## TASK DETAILS
Line by line, retype the material below exactly, from its first line up to and including the one holding "and suppose the".

## DATA PROVIDED
*** Block opens ***

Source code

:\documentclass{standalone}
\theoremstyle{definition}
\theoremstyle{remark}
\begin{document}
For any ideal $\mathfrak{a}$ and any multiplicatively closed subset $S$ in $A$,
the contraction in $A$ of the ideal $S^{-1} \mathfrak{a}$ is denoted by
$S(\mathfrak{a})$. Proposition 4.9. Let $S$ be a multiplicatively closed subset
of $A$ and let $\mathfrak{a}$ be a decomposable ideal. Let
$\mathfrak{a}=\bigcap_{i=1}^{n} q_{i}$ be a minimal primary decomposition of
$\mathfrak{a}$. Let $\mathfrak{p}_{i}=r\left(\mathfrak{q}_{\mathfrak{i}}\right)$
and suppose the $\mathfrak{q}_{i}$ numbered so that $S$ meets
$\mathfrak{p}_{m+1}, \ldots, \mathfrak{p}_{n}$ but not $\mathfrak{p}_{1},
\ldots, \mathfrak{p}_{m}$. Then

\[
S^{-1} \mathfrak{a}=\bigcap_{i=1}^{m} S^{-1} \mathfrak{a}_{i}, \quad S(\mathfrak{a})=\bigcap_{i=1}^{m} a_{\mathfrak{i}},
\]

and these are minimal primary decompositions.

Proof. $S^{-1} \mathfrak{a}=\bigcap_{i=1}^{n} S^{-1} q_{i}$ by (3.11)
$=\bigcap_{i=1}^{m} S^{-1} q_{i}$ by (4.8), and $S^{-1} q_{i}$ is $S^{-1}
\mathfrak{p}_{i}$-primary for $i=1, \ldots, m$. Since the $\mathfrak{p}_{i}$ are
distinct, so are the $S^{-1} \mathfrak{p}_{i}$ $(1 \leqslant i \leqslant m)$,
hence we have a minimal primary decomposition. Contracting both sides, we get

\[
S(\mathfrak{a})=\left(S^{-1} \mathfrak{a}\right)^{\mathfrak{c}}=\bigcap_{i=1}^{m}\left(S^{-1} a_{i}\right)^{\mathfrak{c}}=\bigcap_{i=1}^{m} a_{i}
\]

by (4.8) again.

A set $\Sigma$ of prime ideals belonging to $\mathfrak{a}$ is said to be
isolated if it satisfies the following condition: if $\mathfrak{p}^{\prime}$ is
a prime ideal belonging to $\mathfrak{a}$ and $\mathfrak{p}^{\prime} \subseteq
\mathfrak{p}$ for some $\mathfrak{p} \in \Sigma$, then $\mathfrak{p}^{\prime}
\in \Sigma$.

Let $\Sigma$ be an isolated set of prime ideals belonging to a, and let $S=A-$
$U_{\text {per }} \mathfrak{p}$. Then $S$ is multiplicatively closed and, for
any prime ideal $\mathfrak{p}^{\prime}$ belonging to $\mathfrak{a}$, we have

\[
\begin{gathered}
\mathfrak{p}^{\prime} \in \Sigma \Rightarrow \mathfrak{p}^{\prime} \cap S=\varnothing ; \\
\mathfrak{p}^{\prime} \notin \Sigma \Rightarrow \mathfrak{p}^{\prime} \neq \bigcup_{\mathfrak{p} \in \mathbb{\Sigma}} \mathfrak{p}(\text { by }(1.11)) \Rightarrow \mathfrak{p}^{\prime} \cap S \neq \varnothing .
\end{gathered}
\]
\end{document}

*** Block closes ***

## REPLY TO THE TASK
Source code

:\documentclass{standalone}
\theoremstyle{definition}
\theoremstyle{remark}
\begin{document}
For any ideal $\mathfrak{a}$ and any multiplicatively closed subset $S$ in $A$,
the contraction in $A$ of the ideal $S^{-1} \mathfrak{a}$ is denoted by
$S(\mathfrak{a})$. Proposition 4.9. Let $S$ be a multiplicatively closed subset
of $A$ and let $\mathfrak{a}$ be a decomposable ideal. Let
$\mathfrak{a}=\bigcap_{i=1}^{n} q_{i}$ be a minimal primary decomposition of
$\mathfrak{a}$. Let $\mathfrak{p}_{i}=r\left(\mathfrak{q}_{\mathfrak{i}}\right)$
and suppose the $\mathfrak{q}_{i}$ numbered so that $S$ meets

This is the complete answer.